The strength of an approach like Imago is that you don’t have to buy into all of its underpinnings for it to work (at least in non-abusive relationships between two reasonable, willing people). While Imago doesn’t try to turn partners into in-house psychologists for each other, it does encourage them to talk about their hopes, joys and frustrations in childhood, which is a beautiful basis for intimacy. At one point, using the Imago dialogue techniques, my wife and I were asked to each discuss one joy and one disappointment from our childhoods.
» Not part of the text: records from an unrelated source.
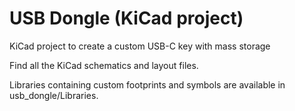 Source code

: # USB Dongle (KiCad project)

KiCad project to create a custom USB-C key with mass storage

Find all the KiCad schematics and layout files.

Libraries containing custom footprints and symbols are available in usb_dongle/Libraries.
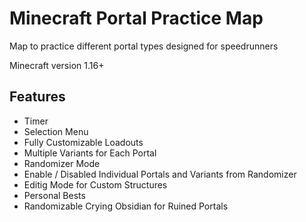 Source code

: # Minecraft Portal Practice Map

Map to practice different portal types designed for speedrunners

Minecraft version 1.16+

## Features
- Timer
- Selection Menu
- Fully Customizable Loadouts
- Multiple Variants for Each Portal
- Randomizer Mode
- Enable / Disabled Individual Portals and Variants from Randomizer
- Editig Mode for Custom Structures
- Personal Bests
- Randomizable Crying Obsidian for Ruined Portals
For some reason, we both seized on memories of Christmas, and as we free-associated with our feelings and thoughts, we ended up going to some poignant and unexpected places. As we did, that hackneyed“soulmate” ideal began to feel real and alive between us.

Talking to each other may sound like a mundane solution to a troubled relationship, but it is probably the only thing that ever saves them—and one of the great strengths of an Imago course, or something like it, is it requires you to have conversations you might never have. Romance addicts always want someone new, something fresh, but the good news for those in recovery is that there is always something new within our lovers and spouses, something unseen that is waiting to emerge. This may be the mature form of romance: falling in love with someone again, every few months or years, not for their cleft chin or alabaster neck but by learning something new—as they do—about who they really are.